The OpenSAML V2 software has reached its End of Life and is no longer supported. This documentation is available for historical purposes only.


Creating SAML Objects from an XML Source

Creating SAML objects from an XML source is done through a process known as unmarshalling which operates on DOM Elements. The OpenSAML 2 library contains unmarshalling support for known types and elements within its implementation classes, and the appropriate one is selected based off of either the XML Schema type of the Element to be unmarshalled or the Element's QName (a tuple representing the namespace the element is in and the element's name).

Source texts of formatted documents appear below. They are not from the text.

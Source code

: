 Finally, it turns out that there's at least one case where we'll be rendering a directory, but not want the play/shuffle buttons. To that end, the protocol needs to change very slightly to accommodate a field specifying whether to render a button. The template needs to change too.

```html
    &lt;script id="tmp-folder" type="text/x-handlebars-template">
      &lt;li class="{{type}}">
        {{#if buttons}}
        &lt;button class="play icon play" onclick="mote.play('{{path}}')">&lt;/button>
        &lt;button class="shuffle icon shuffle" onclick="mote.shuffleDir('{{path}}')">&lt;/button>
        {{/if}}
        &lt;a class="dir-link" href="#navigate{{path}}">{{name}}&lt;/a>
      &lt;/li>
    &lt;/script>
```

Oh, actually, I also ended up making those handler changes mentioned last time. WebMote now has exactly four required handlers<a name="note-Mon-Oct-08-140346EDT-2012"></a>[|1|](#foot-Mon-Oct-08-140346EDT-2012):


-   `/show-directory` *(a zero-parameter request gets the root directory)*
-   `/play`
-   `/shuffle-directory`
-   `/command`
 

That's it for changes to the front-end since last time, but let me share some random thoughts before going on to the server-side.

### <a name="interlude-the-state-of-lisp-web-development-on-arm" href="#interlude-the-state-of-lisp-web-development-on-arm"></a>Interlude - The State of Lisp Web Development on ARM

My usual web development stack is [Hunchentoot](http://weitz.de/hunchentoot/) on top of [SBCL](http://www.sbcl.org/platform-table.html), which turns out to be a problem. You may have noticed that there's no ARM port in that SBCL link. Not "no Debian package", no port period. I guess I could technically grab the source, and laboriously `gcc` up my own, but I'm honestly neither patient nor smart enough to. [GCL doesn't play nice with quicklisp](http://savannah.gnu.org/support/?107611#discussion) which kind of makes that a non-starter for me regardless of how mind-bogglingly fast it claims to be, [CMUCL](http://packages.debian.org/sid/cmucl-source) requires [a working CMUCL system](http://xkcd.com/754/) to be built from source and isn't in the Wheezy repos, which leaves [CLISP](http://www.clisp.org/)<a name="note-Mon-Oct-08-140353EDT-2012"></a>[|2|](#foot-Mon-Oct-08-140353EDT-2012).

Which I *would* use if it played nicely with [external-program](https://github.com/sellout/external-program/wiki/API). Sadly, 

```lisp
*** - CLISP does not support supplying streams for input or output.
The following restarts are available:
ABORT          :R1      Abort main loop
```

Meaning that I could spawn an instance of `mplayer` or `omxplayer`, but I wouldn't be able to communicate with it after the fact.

Unmarshalling is part of the core XMLObject interface. As a result, you can unmarshall either against a constructed (but empty) XMLObject, or using XMLObjectBuilder methods that take DOM elements or DOM documents. The document can be bound during this process as well, to control which XMLObject instance is responsible for freeing the document.

Unmarshalling Basics

  1. (Optionally) Parse your XML file using ParserPool::parse() to construct a DOM representation of the document. Both schema-aware (validating) or non-validating parser pools can be used. The SAMLConfig class includes methods for accessing both kinds of pools. The pool API improves efficiency by reusing parser instances for you.
  2. Get a builder using the XMLObjectBuilder::getBuilder(const DOMElement*) method. The element argument is the root element from which you wish to begin unmarshalling. This is normally the document element if you're unmarshalling data from a file.
  3. Invoke the buildFromElement(DOMElement*) or buildFromDocument(DOMDocument*) method on the returned XMLObjectBuilder . Alternatively, just build an empty object and use its unmarshall() methods directly. Usually the builder methods are easier to use.

By default, building from a DOMDocument will bind the document to the root object returned, and document ownership is transferred to the object. You must free the resulting XMLObject, but the document will be freed automatically when the bound object is. Building from an element does not bind the owning document by default, but this can be overridden.

Unmarshalling Example

The following example shows the parsing and unmarshalling of a SAML 2 metadata document. Exception handling code has been omitted here for readability, but the example does show how to protect the application from leaks by wrapping the DOMDocument in a janitor class before unmarshalling. If that results in an error, the document will be freed for you. Otherwise, the documentis released from the janitor after unmarshalling succeeds.

	// Parse metadata file
	string inCommonMDFile = "/data/org/opensaml/saml2/metadata/InCommon-metadata.xml";
	ifstream in(inCommonMDFile);
	DOMDocument* inCommonMDDoc = XMLToolingConfig::getConfig()->getParser().parse(in);
	XercesJanitor<DOMDocument> janitor(inCommonMDDoc);

	// Get apropriate builder.
	const XMLObjectBuilder* builder=XMLObjectBuilder::getBuilder(inCommonMDDoc->getDocumentElement());

	// Unmarshall using the document, an EntitiesDescriptor in this case.
	XMLObject* xo=builder->buildFromDocument(inCommonMDDoc);
	EntitiesDescriptor* inCommonMD = dynamic_cast<EntitiesDescriptor*>(xo);

After all that, only inCommonMD (or xo) needs to be deleted when you're done with it. If an exception is thrown, nothing will leak.

Additional Unmarshalling Information

  • When fetching a builder based on an element, the system first checks to see if the element has a schema type specified by an xsi:type attribute. If it does, the factory attempts to lookup a builder for that schema type. If the element does not have a specified schema type, or no builder is registered for that schema type, the system uses the element's name.
  • SAML objects include a custom type-safe builder API that includes a static method that can return a new empty instance of a given SAML object. This can be used in place of the multi-step builder lookup, if you prefer to just unmarshall against the resulting empty object.
  • All SAML Objects you unmarshall contain a reference to their DOM. This cached DOM will be destroyed if the SAML Object is changed in some way (e.g. a child element is removed) and developers should never attempt to directly manipulate it. It does, however, make the marshalling of objects significantly faster and allows things like the digital signatures and encrypted information to be preserved, both of which make dealing with SAML inside of SOAP much nicer.